▶ [TASK BRIEF]
When a line below holds the string "LogMonitor", show that line.
--- MATERIAL PROVIDED Enclosed Below ---
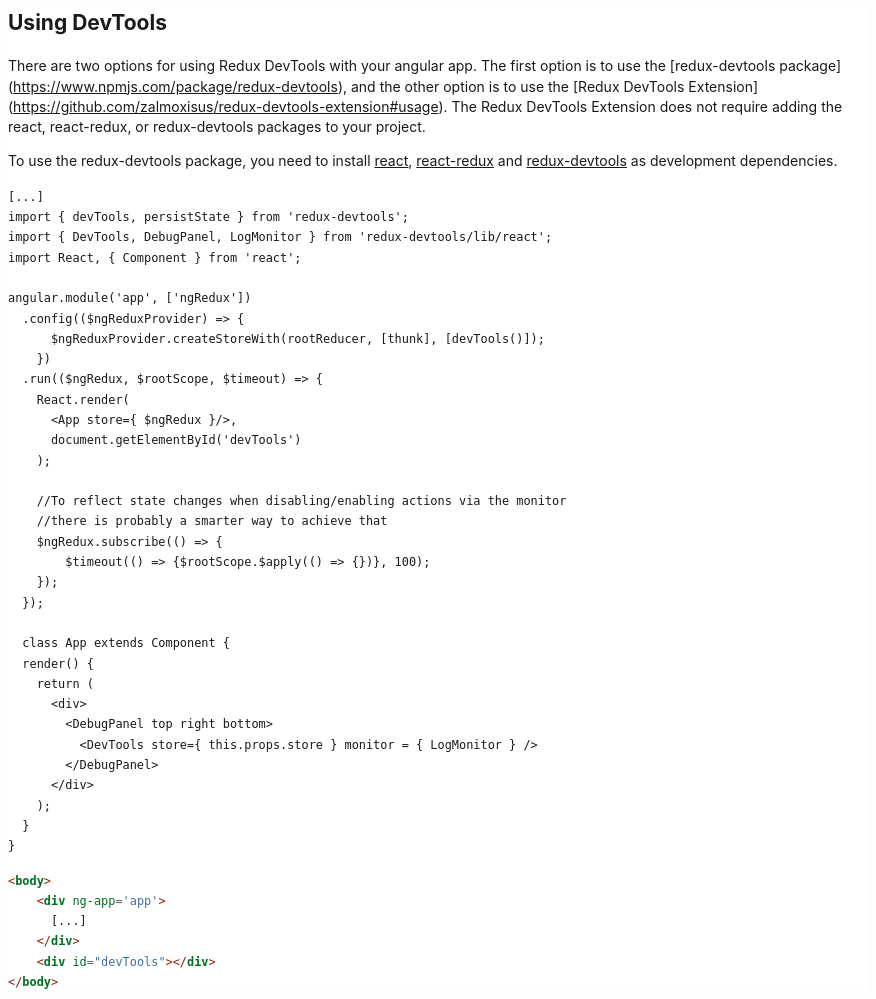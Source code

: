 ## Using DevTools
There are two options for using Redux DevTools with your angular app.  The first option is to use the [redux-devtools package] (https://www.npmjs.com/package/redux-devtools),
and the other option is to use the [Redux DevTools Extension] (https://github.com/zalmoxisus/redux-devtools-extension#usage).  The Redux DevTools Extension does not
require adding the react, react-redux, or redux-devtools packages to your project.

To use the redux-devtools package, you need to install [react](https://www.npmjs.com/package/react), [react-redux](https://www.npmjs.com/package/react-redux) and [redux-devtools](https://www.npmjs.com/package/redux-devtools) as development dependencies.

```JS
[...]
import { devTools, persistState } from 'redux-devtools';
import { DevTools, DebugPanel, LogMonitor } from 'redux-devtools/lib/react';
import React, { Component } from 'react';

angular.module('app', ['ngRedux'])
  .config(($ngReduxProvider) => {
      $ngReduxProvider.createStoreWith(rootReducer, [thunk], [devTools()]);
    })
  .run(($ngRedux, $rootScope, $timeout) => {
    React.render(
      <App store={ $ngRedux }/>,
      document.getElementById('devTools')
    );

    //To reflect state changes when disabling/enabling actions via the monitor
    //there is probably a smarter way to achieve that
    $ngRedux.subscribe(() => {
        $timeout(() => {$rootScope.$apply(() => {})}, 100);
    });
  });

  class App extends Component {
  render() {
    return (
      <div>
        <DebugPanel top right bottom>
          <DevTools store={ this.props.store } monitor = { LogMonitor } />
        </DebugPanel>
      </div>
    );
  }
}
```

```HTML
<body>
    <div ng-app='app'>
      [...]
    </div>
    <div id="devTools"></div>
</body>
```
--- End of Enclosed MATERIAL PROVIDED ---
▶ [TASK ANSWER]
import { DevTools, DebugPanel, LogMonitor } from 'redux-devtools/lib/react';
          <DevTools store={ this.props.store } monitor = { LogMonitor } />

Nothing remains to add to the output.